Meisterhaftes Konzert zum 40. Bühnenjubiläum von Georg Lawall – Von Händel bis zum Schlagzeugsolo

Festkonzert zum 60sten und 40 BYhnenjubil¿um, Georg Lawall in der Kreuzkirche
Festkonzert zum 60sten und 40 BYhnenjubil¿um, Georg Lawall in der Kreuzkirche

Kirchheim. Aus Anlass seines 60. Geburtstages und seines 40. Bühnenjubiläums hatte der Musik- und Wortkünstler Georg Lawall seine Freunde und Wegbegleiter zu einem Konzert eingeladen. Sie verzichteten

auf Gage und schenkten den knapp 100 Zuhörern in der Kreuzkirche einen äußerst vielseitigen Abend.

„Wo die Sprache aufhört, fängt Musik an“, führte Andrea Rosa Simma als Moderatorin in den Abend ein. Während des knapp dreistündigen, sehr kurzweiligen Konzertes, erklang Musik in unzähligen Sprachen und Dialekten. Lawall ist ein kreativer Grenzüberschreiter, er kombiniert musikalische Genres und führt vor, auf welche Arten und an welchen Stellen man einer Gitarre Töne entlocken kann. Entspricht ein Instrument noch nicht seinen Vorstellungen, lässt er es eben umbauen. So machte er aus seiner Sitar kurzerhand eine Sitarval.

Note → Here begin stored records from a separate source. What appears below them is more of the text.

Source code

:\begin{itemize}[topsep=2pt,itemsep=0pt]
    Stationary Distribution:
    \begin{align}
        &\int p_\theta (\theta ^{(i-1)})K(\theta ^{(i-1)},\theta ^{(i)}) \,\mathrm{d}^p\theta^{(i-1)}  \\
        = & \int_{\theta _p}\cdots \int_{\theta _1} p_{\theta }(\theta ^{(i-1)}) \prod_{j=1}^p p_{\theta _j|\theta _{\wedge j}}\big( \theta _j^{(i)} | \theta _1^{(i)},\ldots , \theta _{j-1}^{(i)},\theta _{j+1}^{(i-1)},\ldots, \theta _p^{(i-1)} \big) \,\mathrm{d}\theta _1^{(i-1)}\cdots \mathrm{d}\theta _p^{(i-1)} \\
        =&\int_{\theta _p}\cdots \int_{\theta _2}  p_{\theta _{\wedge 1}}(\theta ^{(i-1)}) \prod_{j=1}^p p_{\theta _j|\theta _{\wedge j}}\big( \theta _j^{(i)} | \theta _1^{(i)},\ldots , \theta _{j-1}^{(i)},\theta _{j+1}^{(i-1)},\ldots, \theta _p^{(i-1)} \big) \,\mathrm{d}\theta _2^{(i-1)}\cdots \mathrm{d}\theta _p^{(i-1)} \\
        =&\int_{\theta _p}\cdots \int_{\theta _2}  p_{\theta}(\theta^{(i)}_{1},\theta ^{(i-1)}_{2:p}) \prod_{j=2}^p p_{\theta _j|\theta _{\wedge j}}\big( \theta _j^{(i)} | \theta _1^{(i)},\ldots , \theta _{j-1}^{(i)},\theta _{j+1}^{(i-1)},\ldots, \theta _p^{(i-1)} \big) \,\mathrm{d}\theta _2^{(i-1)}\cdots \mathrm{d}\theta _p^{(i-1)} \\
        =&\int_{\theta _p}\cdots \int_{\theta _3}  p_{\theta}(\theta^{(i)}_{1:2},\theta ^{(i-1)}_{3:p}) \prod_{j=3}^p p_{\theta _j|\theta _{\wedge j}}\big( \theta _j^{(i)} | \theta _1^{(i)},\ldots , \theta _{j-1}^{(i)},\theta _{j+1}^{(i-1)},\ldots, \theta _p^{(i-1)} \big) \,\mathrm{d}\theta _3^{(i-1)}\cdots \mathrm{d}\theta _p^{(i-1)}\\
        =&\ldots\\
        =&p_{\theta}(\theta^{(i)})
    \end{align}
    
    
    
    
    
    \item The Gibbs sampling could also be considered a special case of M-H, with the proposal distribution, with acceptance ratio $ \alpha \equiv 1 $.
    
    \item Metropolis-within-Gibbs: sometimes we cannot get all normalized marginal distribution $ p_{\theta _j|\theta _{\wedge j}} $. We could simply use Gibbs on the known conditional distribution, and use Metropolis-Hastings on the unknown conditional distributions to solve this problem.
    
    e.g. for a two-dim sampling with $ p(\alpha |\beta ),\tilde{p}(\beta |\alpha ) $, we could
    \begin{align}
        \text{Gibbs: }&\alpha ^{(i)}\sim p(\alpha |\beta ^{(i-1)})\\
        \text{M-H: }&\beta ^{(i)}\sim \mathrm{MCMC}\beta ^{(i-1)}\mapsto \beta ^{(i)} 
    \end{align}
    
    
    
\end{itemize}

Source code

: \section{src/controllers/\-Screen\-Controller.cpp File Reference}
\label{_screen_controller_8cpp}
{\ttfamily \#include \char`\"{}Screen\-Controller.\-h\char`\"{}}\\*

Das Programm folgte Lawalls musikalischer Entwicklung. Wie diese begann, berichtete Willi Kamphausen, der Lawall die ganzen 40 Jahren begleitet hat und ihm zu Ehren beim Konzert seine legendäre weiße Mütze durch ein goldenes Exemplar ersetzte. Als Junge war Lawall in der Singschule von Kirchenmusikdirektor Ernst Leuze. Wenn ein Freund lieber mit seiner Freundin zusammen war, als zu Leuze in den Klavierunterricht zu gehen, sprang Lawall gerne ein. So kam er ohne Wissen seines Vaters zu kostenlosem Unterricht. Er versuchte sich auch an der Geige, schlug ihr aber aus Verdruss zweimal den Hals ab, den sein Vater dann wieder anleimte.

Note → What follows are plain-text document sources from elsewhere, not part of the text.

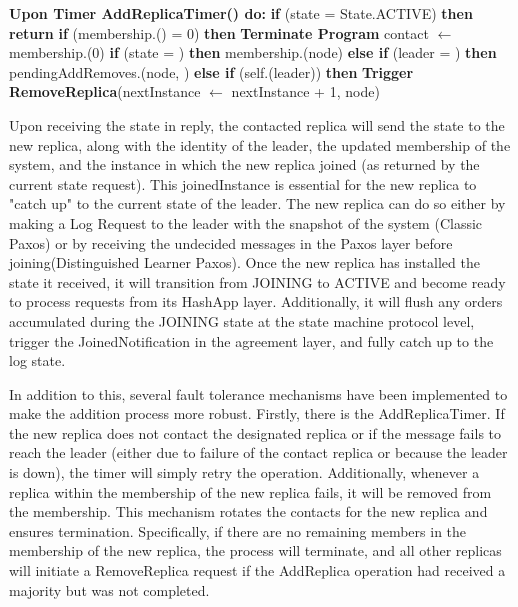 \documentclass[sigconf]{acmart}
\begin{document}
\begin{algorithmic}[1]
\State \textbf{Upon Timer AddReplicaTimer() do:}
\State \quad \textbf{if} (state = State.ACTIVE) \textbf{then}
\State \quad \quad \textbf{return}
\State \quad \textbf{if} (membership.() = 0) \textbf{then}
\State \quad \quad \textbf{Terminate Program}
\State \quad contact $\gets$ membership.(0)
\State \quad \textbf{if} (state = ) \textbf{then}
\State \quad \quad membership.(node)
\State \quad \textbf{else if} (leader = ) \textbf{then}
\State \quad \quad pendingAddRemoves.(node, )
\State \quad \textbf{else if} (self.(leader)) \textbf{then}
\State \quad \quad \textbf{Trigger RemoveReplica}(nextInstance $\gets$ nextInstance + 1, node) \\
\end{algorithmic}

Upon receiving the state in reply, the contacted replica will send the state to the new replica, along with the identity of the leader, the updated membership of the system, and the instance in which the new replica joined (as returned by the current state request). This joinedInstance is essential for the new replica to "catch up" to the current state of the leader. The new replica can do so either by making a Log Request to the leader with the snapshot of the system (Classic Paxos) or by receiving the undecided messages in the Paxos layer before joining(Distinguished Learner Paxos). Once the new replica has installed the state it received, it will transition from JOINING to ACTIVE and become ready to process requests from its HashApp layer. Additionally, it will flush any orders accumulated during the JOINING state at the state machine protocol level, trigger the JoinedNotification in the agreement layer, and fully catch up to the log state.

In addition to this, several fault tolerance mechanisms have been implemented to make the addition process more robust. Firstly, there is the AddReplicaTimer. If the new replica does not contact the designated replica or if the message fails to reach the leader (either due to failure of the contact replica or because the leader is down), the timer will simply retry the operation. Additionally, whenever a replica within the membership of the new replica fails, it will be removed from the membership. This mechanism rotates the contacts for the new replica and ensures termination. Specifically, if there are no remaining members in the membership of the new replica, the process will terminate, and all other replicas will initiate a RemoveReplica request if the AddReplica operation had received a majority but was not completed.
\end{document}
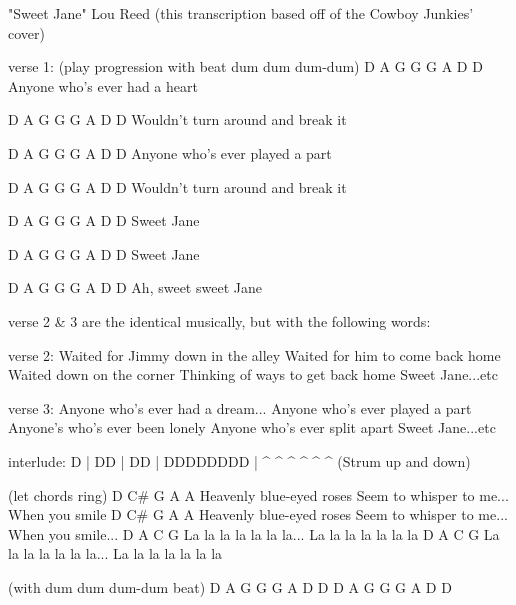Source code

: "Sweet Jane"
Lou Reed
(this transcription based off of the Cowboy Junkies' cover)

verse 1:
(play progression with beat dum dum dum-dum)
D            A          G G         G          A         D D 
Anyone who's ever had a heart

D            A             G G         G          A         D D 
Wouldn't turn around and break it

D            A             G G         G          A         D D 
Anyone who's ever played a part

D            A          G G         G          A         D D 
Wouldn't turn around and break it

D            A          G G         G          A         D D 
Sweet        Jane

D            A          G G         G          A         D D 
Sweet        Jane

D            A          G G         G          A         D D 
Ah,          sweet sweet Jane

verse 2 & 3 are the identical musically, but with the following words:

verse 2:
Waited for Jimmy down in the alley
Waited for him to come back home
Waited down on the corner
Thinking of ways to get back home
Sweet Jane...etc

verse 3:
Anyone who's ever had a dream...
Anyone who's ever played a part
Anyone's who's ever been lonely
Anyone who's ever split apart
Sweet Jane...etc

interlude:
D |  DD  |   DD  |  DDDDDDDD |
^       ^      ^ ^ ^ ^
(Strum up and down)

(let chords ring)
D        C#              G                  A      A 
Heavenly blue-eyed roses Seem to whisper to me...  When you smile
D        C#              G                  A      A 
Heavenly blue-eyed roses Seem to whisper to me...  When you smile...
D           A            C           G 
La la la la la la la...  La la la la la la la
D           A            C           G 
La la la la la la la...  La la la la la la la

(with dum dum dum-dum beat)
D     A       G G      G         A      D D 
D     A       G G      G         A      D D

Leuze und die Orgel standen daher am Anfang des Konzerts, es erklangen Präludium und Fuge zu „Gott liebt diese Welt“. Dann griff Lawall zur Gitarre, Händels Halleluja war eine reine Freude. Virtuos folgte Joachim Schall, erster Konzertmeister des Staatsorchesters Stuttgart, an der Geige mit Lawalls Kompositionen „Impromptu“ und „Fuge“. Leonid Kontorowski interpretierte drei Zwölftonstücke von Lawall. Diese Musik nehme die Demokratie vorweg, meinte Simma, mit zwölf gleichberechtigten Tönen, die erst wieder erklingen dürften, wenn alle andern auch an der Reihe waren.

Bei „Seattle Impressions“ lief Schlagzeugsolist Joachim Fuchs-Charrier zur Höchstform auf. Diese Klänge und Rhythmen sollen alle von einem einzigen Mann kommen? Unglaublich. Als Antwort auf den tosenden Applaus gab’s noch einen gespielten Witz, bei dem Fuchs-Charrier auch noch das Jonglieren begann.

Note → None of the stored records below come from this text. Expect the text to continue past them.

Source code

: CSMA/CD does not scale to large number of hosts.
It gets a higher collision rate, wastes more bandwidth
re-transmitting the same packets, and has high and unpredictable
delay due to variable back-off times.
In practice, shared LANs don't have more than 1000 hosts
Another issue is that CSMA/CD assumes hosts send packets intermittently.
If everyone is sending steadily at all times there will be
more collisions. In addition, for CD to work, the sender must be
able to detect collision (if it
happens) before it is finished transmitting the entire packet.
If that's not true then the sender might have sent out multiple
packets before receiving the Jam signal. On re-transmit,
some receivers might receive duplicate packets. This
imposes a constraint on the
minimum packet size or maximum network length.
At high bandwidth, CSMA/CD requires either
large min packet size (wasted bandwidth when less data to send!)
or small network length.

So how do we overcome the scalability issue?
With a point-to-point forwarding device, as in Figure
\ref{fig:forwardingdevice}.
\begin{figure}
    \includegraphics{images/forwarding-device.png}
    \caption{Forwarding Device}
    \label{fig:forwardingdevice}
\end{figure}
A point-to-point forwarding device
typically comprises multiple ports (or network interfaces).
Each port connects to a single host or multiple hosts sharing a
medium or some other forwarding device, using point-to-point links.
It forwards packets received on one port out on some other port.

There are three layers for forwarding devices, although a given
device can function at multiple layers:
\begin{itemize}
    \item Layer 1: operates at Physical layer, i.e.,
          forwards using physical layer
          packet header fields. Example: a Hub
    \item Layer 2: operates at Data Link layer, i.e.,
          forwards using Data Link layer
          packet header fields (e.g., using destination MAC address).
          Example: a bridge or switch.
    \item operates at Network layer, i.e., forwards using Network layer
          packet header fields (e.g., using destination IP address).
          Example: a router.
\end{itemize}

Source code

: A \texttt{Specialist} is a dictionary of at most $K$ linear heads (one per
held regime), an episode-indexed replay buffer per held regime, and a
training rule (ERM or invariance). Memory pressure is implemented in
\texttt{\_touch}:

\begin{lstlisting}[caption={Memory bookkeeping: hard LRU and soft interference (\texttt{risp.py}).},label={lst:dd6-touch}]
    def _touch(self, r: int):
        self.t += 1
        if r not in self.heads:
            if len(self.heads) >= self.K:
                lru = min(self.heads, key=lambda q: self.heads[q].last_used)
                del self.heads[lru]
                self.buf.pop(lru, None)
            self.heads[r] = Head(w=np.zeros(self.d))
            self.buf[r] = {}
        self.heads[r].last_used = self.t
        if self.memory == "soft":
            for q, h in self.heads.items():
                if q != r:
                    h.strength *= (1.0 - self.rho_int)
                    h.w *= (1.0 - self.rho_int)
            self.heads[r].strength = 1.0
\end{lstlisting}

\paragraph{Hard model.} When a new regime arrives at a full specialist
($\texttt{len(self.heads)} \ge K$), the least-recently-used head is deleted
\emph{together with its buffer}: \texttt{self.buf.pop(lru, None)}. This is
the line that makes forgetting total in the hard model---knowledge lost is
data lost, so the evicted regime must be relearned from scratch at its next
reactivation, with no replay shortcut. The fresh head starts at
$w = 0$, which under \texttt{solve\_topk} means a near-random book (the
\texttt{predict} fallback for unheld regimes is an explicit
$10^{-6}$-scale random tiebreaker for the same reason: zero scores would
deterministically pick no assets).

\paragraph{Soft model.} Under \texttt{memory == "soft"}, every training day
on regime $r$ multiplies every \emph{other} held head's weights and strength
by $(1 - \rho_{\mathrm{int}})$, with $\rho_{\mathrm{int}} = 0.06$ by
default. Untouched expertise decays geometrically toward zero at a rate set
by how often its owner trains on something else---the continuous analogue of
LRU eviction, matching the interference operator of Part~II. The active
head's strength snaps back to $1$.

Bevor Lawall einen Rap aus seinem Buch „Teckgeschichten“ vortrug, wurde das Werk von Marcel Reich-Ranicki kommentiert. Die Stimme aus der nur einen Spalt weit geöffneten Tür klang täuschend echt – Es war Lawall selbst, der nach seinem Vortrag eine Premiere erlebte. Vor 25 Jahren hatte er sein Stück „Vernissage“ für die Flöte geschrieben, doch keiner wollte es spielen. So schrieb er es für die Geige um und war damit weit erfolgreicher. Nun sorgte Albrecht Imbescheid dafür, dass Lawall seine Komposition das erste Mal mit der Querflöte hörte. Auch „No more battle in Jericho“ hatte einen Instrumentenwechsel hinter sich: Ursprünglich für Orgel und Trompete komponiert, nahmen sich nun Gitarre, Streicher und Schlagzeug dem turbulent arrangierten Gospel an.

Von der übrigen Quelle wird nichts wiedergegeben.